** Work instructions **
Scan the records below for the word "description". Copy each line where it appears.

Start of Block

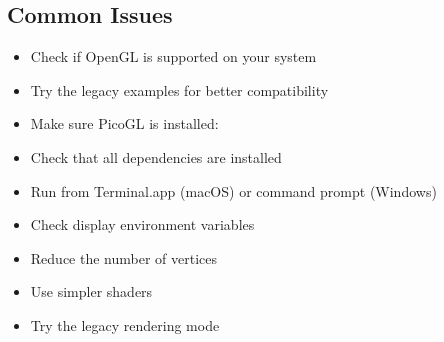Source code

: \documentclass[a4paper,10pt,english,openany,oneside]{sphinxmanual}
\begin{document}
\subsection{Common Issues}
\label{\detokenize{quickstart:common-issues}}\begin{description}
\begin{itemize}
\item {} 
\sphinxAtStartPar
Check if OpenGL is supported on your system

\item {} 
\sphinxAtStartPar
Try the legacy examples for better compatibility

\end{itemize}

\begin{itemize}
\item {} 
\sphinxAtStartPar
Make sure PicoGL is installed: 

\item {} 
\sphinxAtStartPar
Check that all dependencies are installed

\end{itemize}

\begin{itemize}
\item {} 
\sphinxAtStartPar
Run from Terminal.app (macOS) or command prompt (Windows)

\item {} 
\sphinxAtStartPar
Check display environment variables

\end{itemize}

\begin{itemize}
\item {} 
\sphinxAtStartPar
Reduce the number of vertices

\item {} 
\sphinxAtStartPar
Use simpler shaders

\item {} 
\sphinxAtStartPar
Try the legacy rendering mode

\end{itemize}

\end{description}
\end{document}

End of Block

** Answer space **
\label{\detokenize{quickstart:common-issues}}\begin{description}
\end{description}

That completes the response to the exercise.